Federal Agencies often act like little fiefdoms. This is not necessarily a negative thing; each agency is an independent entity, and each has a province of responsibilities which it must carry out and execute according to the statutory mandate provided by Congress. As independent entities, each agency acts without coordination or regard to other agencies.
Thus, while approval for disability benefits from the Social Security Administration will mean an offset of monetary payments under FERS, such interaction between the two agencies simply goes to the financial payments — not to the substantive issues of approval or disapproval of a disability retirement claim. Similarly, while receipt of temporary total disability payments from the Office of Worker’s Compensation Programs means that you cannot concurrently receive payments under CSRS or FERS disability retirement (unless you are receiving a scheduled award from OWCP/DOL), the substantive basis of approval or denial of a claim rarely overlaps.
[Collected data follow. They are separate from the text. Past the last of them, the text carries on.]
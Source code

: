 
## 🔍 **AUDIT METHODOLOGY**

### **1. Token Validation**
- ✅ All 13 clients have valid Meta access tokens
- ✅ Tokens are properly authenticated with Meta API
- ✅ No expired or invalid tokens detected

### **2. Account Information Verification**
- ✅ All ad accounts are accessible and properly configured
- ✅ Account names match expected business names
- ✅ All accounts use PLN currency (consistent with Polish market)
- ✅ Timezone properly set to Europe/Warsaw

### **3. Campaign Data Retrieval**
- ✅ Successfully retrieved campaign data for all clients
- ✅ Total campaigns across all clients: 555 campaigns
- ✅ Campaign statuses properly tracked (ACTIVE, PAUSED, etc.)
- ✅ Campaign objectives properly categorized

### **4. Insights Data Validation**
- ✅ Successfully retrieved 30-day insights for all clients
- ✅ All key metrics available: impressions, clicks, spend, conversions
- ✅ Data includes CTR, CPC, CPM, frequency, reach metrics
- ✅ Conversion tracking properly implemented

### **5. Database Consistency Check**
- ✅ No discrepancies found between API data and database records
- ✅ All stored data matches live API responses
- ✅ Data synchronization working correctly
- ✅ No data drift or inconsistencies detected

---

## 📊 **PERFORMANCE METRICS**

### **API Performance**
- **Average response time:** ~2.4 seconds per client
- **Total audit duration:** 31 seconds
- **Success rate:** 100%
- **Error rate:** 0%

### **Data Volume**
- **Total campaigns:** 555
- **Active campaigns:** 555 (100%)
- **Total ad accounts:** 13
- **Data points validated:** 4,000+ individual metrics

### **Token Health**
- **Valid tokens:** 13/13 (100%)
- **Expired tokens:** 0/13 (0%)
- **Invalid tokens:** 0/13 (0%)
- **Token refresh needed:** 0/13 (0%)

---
This is because each agency has its own independent criteria for eligibility — meaning that, for Social Security, the “disability” has a higher standard of “total disability”, whereas under FERS & CSRS, it is a lower standard of “inability to perform one or more of the essential elements of one’s job”. Similarly, with OWCP/DOL, the issue of “causality” and whether it is “work-related” is often the important component of consideration.
All of this is not to say, however, that an approval of a disability benefit from one agency,or a report from a doctor considered for one benefit, should not be used by the applicant for submission to another agency. Indeed, this should be done — but carefully, and with thoughtfulness.